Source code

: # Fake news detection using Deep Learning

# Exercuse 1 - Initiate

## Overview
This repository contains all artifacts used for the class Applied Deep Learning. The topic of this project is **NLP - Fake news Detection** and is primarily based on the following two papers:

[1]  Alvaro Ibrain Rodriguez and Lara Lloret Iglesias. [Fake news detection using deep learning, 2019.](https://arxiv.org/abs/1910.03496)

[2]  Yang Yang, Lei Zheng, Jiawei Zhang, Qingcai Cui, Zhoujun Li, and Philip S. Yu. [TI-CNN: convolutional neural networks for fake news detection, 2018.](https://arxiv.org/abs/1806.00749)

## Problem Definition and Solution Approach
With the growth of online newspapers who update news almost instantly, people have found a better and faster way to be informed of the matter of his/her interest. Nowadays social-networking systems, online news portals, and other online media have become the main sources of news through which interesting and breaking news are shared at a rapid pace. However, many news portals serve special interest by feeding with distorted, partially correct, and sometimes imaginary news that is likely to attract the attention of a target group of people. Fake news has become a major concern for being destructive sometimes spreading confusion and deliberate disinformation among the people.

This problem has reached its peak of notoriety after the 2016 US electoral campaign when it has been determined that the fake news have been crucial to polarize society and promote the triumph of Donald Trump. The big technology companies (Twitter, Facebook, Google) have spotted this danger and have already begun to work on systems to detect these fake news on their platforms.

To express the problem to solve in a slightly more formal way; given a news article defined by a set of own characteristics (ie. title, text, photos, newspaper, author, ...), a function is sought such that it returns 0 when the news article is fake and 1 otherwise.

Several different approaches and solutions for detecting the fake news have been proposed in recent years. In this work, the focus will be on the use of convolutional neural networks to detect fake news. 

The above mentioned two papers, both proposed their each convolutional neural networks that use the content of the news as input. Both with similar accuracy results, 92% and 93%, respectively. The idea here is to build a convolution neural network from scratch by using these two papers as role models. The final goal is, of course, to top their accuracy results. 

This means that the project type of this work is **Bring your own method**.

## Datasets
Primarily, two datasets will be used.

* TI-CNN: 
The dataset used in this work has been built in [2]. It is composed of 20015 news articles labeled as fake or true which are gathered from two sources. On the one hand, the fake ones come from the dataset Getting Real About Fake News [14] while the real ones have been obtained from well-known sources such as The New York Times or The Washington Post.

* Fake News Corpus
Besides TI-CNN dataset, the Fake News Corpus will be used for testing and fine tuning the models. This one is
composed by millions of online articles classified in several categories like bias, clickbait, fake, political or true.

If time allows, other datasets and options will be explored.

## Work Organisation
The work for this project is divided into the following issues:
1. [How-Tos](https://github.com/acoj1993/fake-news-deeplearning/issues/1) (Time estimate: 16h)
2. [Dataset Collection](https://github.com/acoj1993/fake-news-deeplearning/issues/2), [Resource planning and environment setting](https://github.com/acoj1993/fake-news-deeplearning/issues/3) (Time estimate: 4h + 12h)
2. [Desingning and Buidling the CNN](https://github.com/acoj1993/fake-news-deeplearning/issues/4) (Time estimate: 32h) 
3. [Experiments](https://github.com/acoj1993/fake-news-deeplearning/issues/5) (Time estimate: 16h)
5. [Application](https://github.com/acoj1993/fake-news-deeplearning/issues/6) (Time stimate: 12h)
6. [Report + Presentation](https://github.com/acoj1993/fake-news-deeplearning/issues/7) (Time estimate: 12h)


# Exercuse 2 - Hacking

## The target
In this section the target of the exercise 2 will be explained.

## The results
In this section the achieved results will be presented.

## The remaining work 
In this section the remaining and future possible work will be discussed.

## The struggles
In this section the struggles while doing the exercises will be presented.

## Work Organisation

━━━━━━━━━━━━━━━━

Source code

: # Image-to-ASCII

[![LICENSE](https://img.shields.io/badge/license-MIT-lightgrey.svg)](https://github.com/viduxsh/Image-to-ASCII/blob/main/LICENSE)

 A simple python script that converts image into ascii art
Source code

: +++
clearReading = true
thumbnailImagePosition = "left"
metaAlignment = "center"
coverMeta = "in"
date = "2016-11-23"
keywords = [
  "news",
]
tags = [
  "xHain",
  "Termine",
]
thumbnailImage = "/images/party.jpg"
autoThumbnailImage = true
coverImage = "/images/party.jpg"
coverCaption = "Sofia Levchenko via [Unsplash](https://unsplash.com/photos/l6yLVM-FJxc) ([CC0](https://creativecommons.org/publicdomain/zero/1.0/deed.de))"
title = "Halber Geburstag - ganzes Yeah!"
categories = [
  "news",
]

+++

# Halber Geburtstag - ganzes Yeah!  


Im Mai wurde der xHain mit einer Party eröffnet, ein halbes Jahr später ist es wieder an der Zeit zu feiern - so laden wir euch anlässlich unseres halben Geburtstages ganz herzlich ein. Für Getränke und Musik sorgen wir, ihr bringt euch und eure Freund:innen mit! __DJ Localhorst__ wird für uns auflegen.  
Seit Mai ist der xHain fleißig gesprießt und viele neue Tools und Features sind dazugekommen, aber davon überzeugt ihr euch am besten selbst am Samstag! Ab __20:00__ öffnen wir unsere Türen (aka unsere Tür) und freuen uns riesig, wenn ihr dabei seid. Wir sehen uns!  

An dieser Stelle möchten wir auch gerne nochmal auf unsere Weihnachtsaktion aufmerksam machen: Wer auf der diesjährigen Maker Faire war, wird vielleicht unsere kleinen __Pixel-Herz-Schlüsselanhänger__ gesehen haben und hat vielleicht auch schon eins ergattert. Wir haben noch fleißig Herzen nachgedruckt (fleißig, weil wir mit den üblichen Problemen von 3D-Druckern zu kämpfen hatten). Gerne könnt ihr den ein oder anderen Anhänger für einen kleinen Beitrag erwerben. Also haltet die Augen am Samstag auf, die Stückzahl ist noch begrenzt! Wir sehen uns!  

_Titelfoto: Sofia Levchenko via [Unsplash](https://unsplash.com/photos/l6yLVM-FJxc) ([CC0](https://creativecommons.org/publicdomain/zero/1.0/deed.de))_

━━━━━━━━━━━━━━━━

Return word for word the lines above from the line with "# Fake news detection using Deep Learning" to the line with "With the growth", including both and leaving out all others.

Task answer |
: # Fake news detection using Deep Learning

# Exercuse 1 - Initiate

## Overview
This repository contains all artifacts used for the class Applied Deep Learning. The topic of this project is **NLP - Fake news Detection** and is primarily based on the following two papers:

[1]  Alvaro Ibrain Rodriguez and Lara Lloret Iglesias. [Fake news detection using deep learning, 2019.](https://arxiv.org/abs/1910.03496)

[2]  Yang Yang, Lei Zheng, Jiawei Zhang, Qingcai Cui, Zhoujun Li, and Philip S. Yu. [TI-CNN: convolutional neural networks for fake news detection, 2018.](https://arxiv.org/abs/1806.00749)

## Problem Definition and Solution Approach
With the growth of online newspapers who update news almost instantly, people have found a better and faster way to be informed of the matter of his/her interest. Nowadays social-networking systems, online news portals, and other online media have become the main sources of news through which interesting and breaking news are shared at a rapid pace. However, many news portals serve special interest by feeding with distorted, partially correct, and sometimes imaginary news that is likely to attract the attention of a target group of people. Fake news has become a major concern for being destructive sometimes spreading confusion and deliberate disinformation among the people.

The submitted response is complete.